Tonight I was washing dishes, and Russell was just cruising around the kitchen. He is very proud of himself lately because he is a competent crawler and furniture surfer. He was standing using the cupboard as his crutch, when he grabbed on to my pants and began moving around my legs. He stood there for a while, jumping and pulling on my pants and I began to wonder, am I going to miss this?

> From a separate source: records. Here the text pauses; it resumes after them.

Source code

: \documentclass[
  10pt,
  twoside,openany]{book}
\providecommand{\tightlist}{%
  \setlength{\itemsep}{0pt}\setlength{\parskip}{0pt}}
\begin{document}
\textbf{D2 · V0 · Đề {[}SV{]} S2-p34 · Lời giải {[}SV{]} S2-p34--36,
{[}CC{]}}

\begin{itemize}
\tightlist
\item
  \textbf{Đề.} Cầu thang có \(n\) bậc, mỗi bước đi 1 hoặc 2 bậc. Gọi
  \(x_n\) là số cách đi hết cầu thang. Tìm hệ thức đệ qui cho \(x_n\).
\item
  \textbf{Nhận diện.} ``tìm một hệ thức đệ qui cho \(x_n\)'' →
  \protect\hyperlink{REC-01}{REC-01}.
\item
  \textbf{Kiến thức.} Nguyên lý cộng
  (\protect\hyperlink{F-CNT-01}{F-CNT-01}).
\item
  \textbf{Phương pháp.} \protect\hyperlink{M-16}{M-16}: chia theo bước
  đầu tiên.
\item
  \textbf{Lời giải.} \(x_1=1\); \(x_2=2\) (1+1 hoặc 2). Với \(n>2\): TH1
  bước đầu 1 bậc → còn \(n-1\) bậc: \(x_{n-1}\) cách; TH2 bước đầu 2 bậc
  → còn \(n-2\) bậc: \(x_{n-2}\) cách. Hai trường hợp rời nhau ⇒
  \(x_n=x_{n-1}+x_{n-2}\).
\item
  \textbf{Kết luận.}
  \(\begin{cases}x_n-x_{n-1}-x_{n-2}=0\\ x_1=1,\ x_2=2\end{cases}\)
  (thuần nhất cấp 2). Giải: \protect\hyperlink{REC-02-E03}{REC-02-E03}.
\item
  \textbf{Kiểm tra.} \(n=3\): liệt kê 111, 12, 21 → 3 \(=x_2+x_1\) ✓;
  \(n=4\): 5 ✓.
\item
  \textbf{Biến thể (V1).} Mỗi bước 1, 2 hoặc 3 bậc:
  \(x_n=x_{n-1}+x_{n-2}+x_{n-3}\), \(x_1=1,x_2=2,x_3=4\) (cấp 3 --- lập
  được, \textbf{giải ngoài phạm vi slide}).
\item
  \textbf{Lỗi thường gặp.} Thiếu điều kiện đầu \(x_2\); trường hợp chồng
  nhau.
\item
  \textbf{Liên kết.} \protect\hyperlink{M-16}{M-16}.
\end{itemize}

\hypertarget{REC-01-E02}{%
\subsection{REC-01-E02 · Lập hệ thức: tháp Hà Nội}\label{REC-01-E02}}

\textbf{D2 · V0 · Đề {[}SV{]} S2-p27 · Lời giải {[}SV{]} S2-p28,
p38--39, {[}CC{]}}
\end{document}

With two young ones under three, I can feel more like a jungle gym than a mom. By evening I am exhausted. During these evenings when I just want to scream "stop touching me" I reflect on what many older, wiser people have told me. These are the best years. I am a bit weary of these words. Different people have told me high school, college, just married, and now raising young ones are the best years of your life. I am not sure who is correct or how I will feel when I am older and wiser, but it has helped me to relish the moments. Maybe that is the wisdom. Every stage has "bests" in it, but the important part is to relish the moments. So, as I wash dishes and Russell pulls at my pant leg I take a breath and enjoy the moment. Because, wise people have told me...you will miss this.
Monday, March 9, 2009
Russell can stand
Russell is learning to stand alone. We caught one of his attempts on video one evening. Russell is our night owl, and although we are a bit tired we treasure our evenings alone with him. Tonight we caught a milestone. Our little night owl is the cutest.
Where are you going?
Everyday I am amazed by how much our boys grow and learn. Today I caught a video of Quint playing with his blocks. While I watch him maneuver the blocks questions run through my mind...what is he thinking? Why that block there? Does this mean he will be a designer or builder? Maybe architect? Did Gallo do this as a young child? BK mom recounts how he loved order as a child...is he just like BK? I could go on and on....but when raising children it is hard not to wonder when you look at them...where are you going? And, can I tag along? Watching you grow and learn is like witnessing a miracle and I don't want to miss it. I am so excited to see where Quint and Russell go, and I plan to enjoy the journey. I don't know if this song was intended for this, but it goes with my questions, and sometimes I don't feel like the superwoman I need to be to raise our boys properly. That is why I choose it.
Tuesday, March 3, 2009
Sharing a room
Quint and Russell share a room. Overall, I think it is great for them, but it comes with its own set of challenges. Russ is teething and wakes up crying...which makes me worry he will wake Quint, then there is always the times we go to lay Quint down when Russell is sleeping and he yells Rus-ell! Rus-ell! Sometimes this wakes Russell which leads to a very angry momma:) The cute part is when they play together like this. I found them interacting after a nap session and it was so cute I recorded it. Hopefully they will overcome our sleep challenges, but at least there are cute moments like this to help us through the hard ones!